# Trying to pick a name for Baby



## The A Team (Dec 1, 2005)

OK, so my eyes are burning and my nose is running - but I'm still trying to figure out a name for my new little pip squeak.

Please give me some suggestions - I'd like something short (like 2 syllables) 

I'm just now realizing that I'm not crazy about "A" names :w00t: 
So something else isn't outside the realm of possibilities.

So far I like:

*Ava* (Like Ava Gabor)

*Asia* (or Aisha or Asha ????)

*Anna* or *Annie* or *Annabelle*

*Alysia
*



and getting away from the A's

*Pica Bo* (I See you, LOL)

there are a few others but I can't seem to remember them right now.


----------



## allheart (Oct 3, 2008)

Well, since you got her in Florida...How about Sunny?

Soooo happy for you

xoxoxo


----------



## wolfieinthehouse (Dec 14, 2007)

for A's I suggest

Autumn

Aurora (three sylables but could shorten it to Rora)

for getting away....how about

Jitter Bug 
Blanca
Pikku (means little in Finnish)

(Thinking up names is mind boggling)


----------



## k/c mom (Oct 9, 2004)

I like Ava. :wub:


----------



## LJSquishy (Feb 27, 2008)

*For an "A" name, how about:

Avalon
Arla
Addison/Addisyn
Adah
Allie
Adora
Aimee
Aslin/Aslyn/Aslynn
Alexa
Alice
Allegra
Alyssa*


----------



## njdrake (Apr 23, 2007)

First I tried to think of a Z name when we got Tess but couldn't. LOL After she got use to being called Tess I wished I'd named her Zanna. A friend has Zoey's cousin and got her right after I got Zoey and she named her ZuZu. Then Patti got hers and named her Zara. 
Soooooo we would have had Zoey, ZuZu, Zara and Zanna. LOL 

I wanted to name Tess Nina but my husband was set on Tess. I love the name Nina and it means little girl. 
Lots of luck on finding the perfect name. 
That's a beautiful baby and I'm so jealous! I want a puppy just like yours!


----------



## PuttiePie (Nov 22, 2006)

:wub: AGAIN? I am giggling here...BIG TIME. She is my little WONTON no matter what. LOL!! Pat, I hope you feel better soon...Azia too, don't forget that spelling? Annabelle...still like that one and Allie.. x0x0x0 N


----------



## Krystal (Feb 3, 2007)

I like Allie! since its kind along like lines of Abbey! and fits your A pattern!


----------



## allheart (Oct 3, 2008)

Did I actually say Sunny...i yi yi...although I do like that name...forgot about the "A" pattern ( although I doooo love Nina, that's what baby Mia's name was going to be.)

okay...

Yes, love Ava

or....Ashley.....Aimee...oooor....moving away from the A's......

Fawn... :wub:


----------



## The A Team (Dec 1, 2005)

A lot of people seem to like Allie. Hummmmm, I'll have to think on it.

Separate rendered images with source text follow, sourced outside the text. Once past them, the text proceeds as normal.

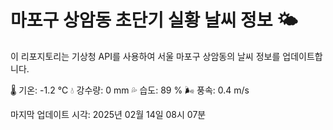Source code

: 
# 마포구 상암동 초단기 실황 날씨 정보 🌤️

이 리포지토리는 기상청 API를 사용하여 서울 마포구 상암동의 날씨 정보를 업데이트합니다. 

🌡️ 기온: -1.2 ℃
💧 강수량: 0 mm
💦 습도: 89 %
🌬️ 풍속: 0.4 m/s

마지막 업데이트 시각: 2025년 02월 14일 08시 07분    
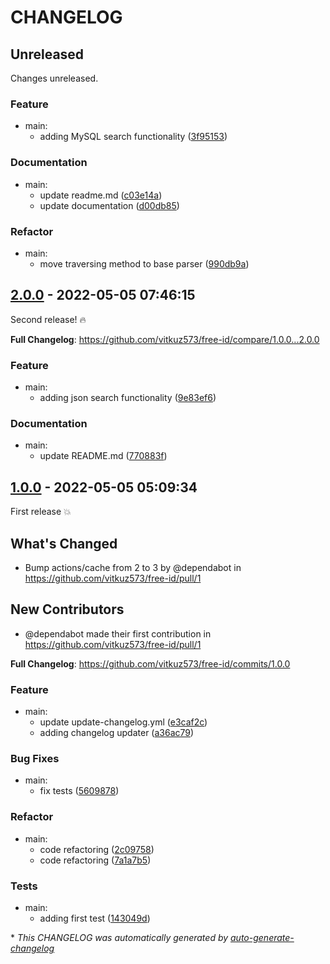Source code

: # CHANGELOG

## Unreleased

Changes unreleased.

### Feature

- main:
  - adding MySQL search functionality ([3f95153](https://github.com/vitkuz573/free-id/commit/3f951535e2e8ace777a610415068c94f1fc0b01c))

### Documentation

- main:
  - update readme.md ([c03e14a](https://github.com/vitkuz573/free-id/commit/c03e14ada733b097710867aa2ae1e6080ae94ced))
  - update documentation ([d00db85](https://github.com/vitkuz573/free-id/commit/d00db85abdccb583df7c2c59ae5c82e5ef854284))

### Refactor

- main:
  - move traversing method to base parser ([990db9a](https://github.com/vitkuz573/free-id/commit/990db9a191c4c0886ee5d19fcb95079584c1243b))

## [2.0.0](https://github.com/vitkuz573/free-id/releases/tag/2.0.0) - 2022-05-05 07:46:15

Second release! 🔥

**Full Changelog**: https://github.com/vitkuz573/free-id/compare/1.0.0...2.0.0

### Feature

- main:
  - adding json search functionality ([9e83ef6](https://github.com/vitkuz573/free-id/commit/9e83ef6efb051e9ceb74b6954b84b8e0a56e77de))

### Documentation

- main:
  - update README.md ([770883f](https://github.com/vitkuz573/free-id/commit/770883febe99770a79142c30c1695108e01226e8))

## [1.0.0](https://github.com/vitkuz573/free-id/releases/tag/1.0.0) - 2022-05-05 05:09:34

First release 💥

## What's Changed
* Bump actions/cache from 2 to 3 by @dependabot in https://github.com/vitkuz573/free-id/pull/1

## New Contributors
* @dependabot made their first contribution in https://github.com/vitkuz573/free-id/pull/1

**Full Changelog**: https://github.com/vitkuz573/free-id/commits/1.0.0

### Feature

- main:
  - update update-changelog.yml ([e3caf2c](https://github.com/vitkuz573/free-id/commit/e3caf2ced931fe2688554939894154e350b4c05b))
  - adding changelog updater ([a36ac79](https://github.com/vitkuz573/free-id/commit/a36ac7951fbb07de7d3dac431291c1fc228ed95a))

### Bug Fixes

- main:
  - fix tests ([5609878](https://github.com/vitkuz573/free-id/commit/560987875c9811455e8e9057f514e24bb80258d2))

### Refactor

- main:
  - code refactoring ([2c09758](https://github.com/vitkuz573/free-id/commit/2c09758bf2d976b1e5c41e13c9995168b88f3600))
  - code refactoring ([7a1a7b5](https://github.com/vitkuz573/free-id/commit/7a1a7b5b40e000a0b2a396ab05a47d87bf7ff77a))

### Tests

- main:
  - adding first test ([143049d](https://github.com/vitkuz573/free-id/commit/143049d7ff04be46e5b44a9e411c0fde93e47491))

\* *This CHANGELOG was automatically generated by [auto-generate-changelog](https://github.com/BobAnkh/auto-generate-changelog)*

When I was getting Abbey - the first name I had chosen was Angel....but when I got her home, I realized she was no angel  LOL.

We have grand kids right around the corner - they are three girls, Aaren, Alexis and Amiee - so I can't use any of those.

I still like Ava and Asia (no matter how it's spelled)



Why does this have to be so hard? :blink:


----------



## Nissa Fiona (Nov 4, 2007)

I like:

Poet
Nilla (as in vanilla)
Cricket


----------



## The A Team (Dec 1, 2005)

QUOTE (PuttiePie @ Nov 17 2008, 06:00 PM) index.php?act=findpost&pid=672407


> :wub: AGAIN? I am giggling here...BIG TIME. She is my little WONTON no matter what. LOL!! Pat, I hope you feel better soon...Azia too, don't forget that spelling? Annabelle...still like that one and Allie.. x0x0x0 N[/B]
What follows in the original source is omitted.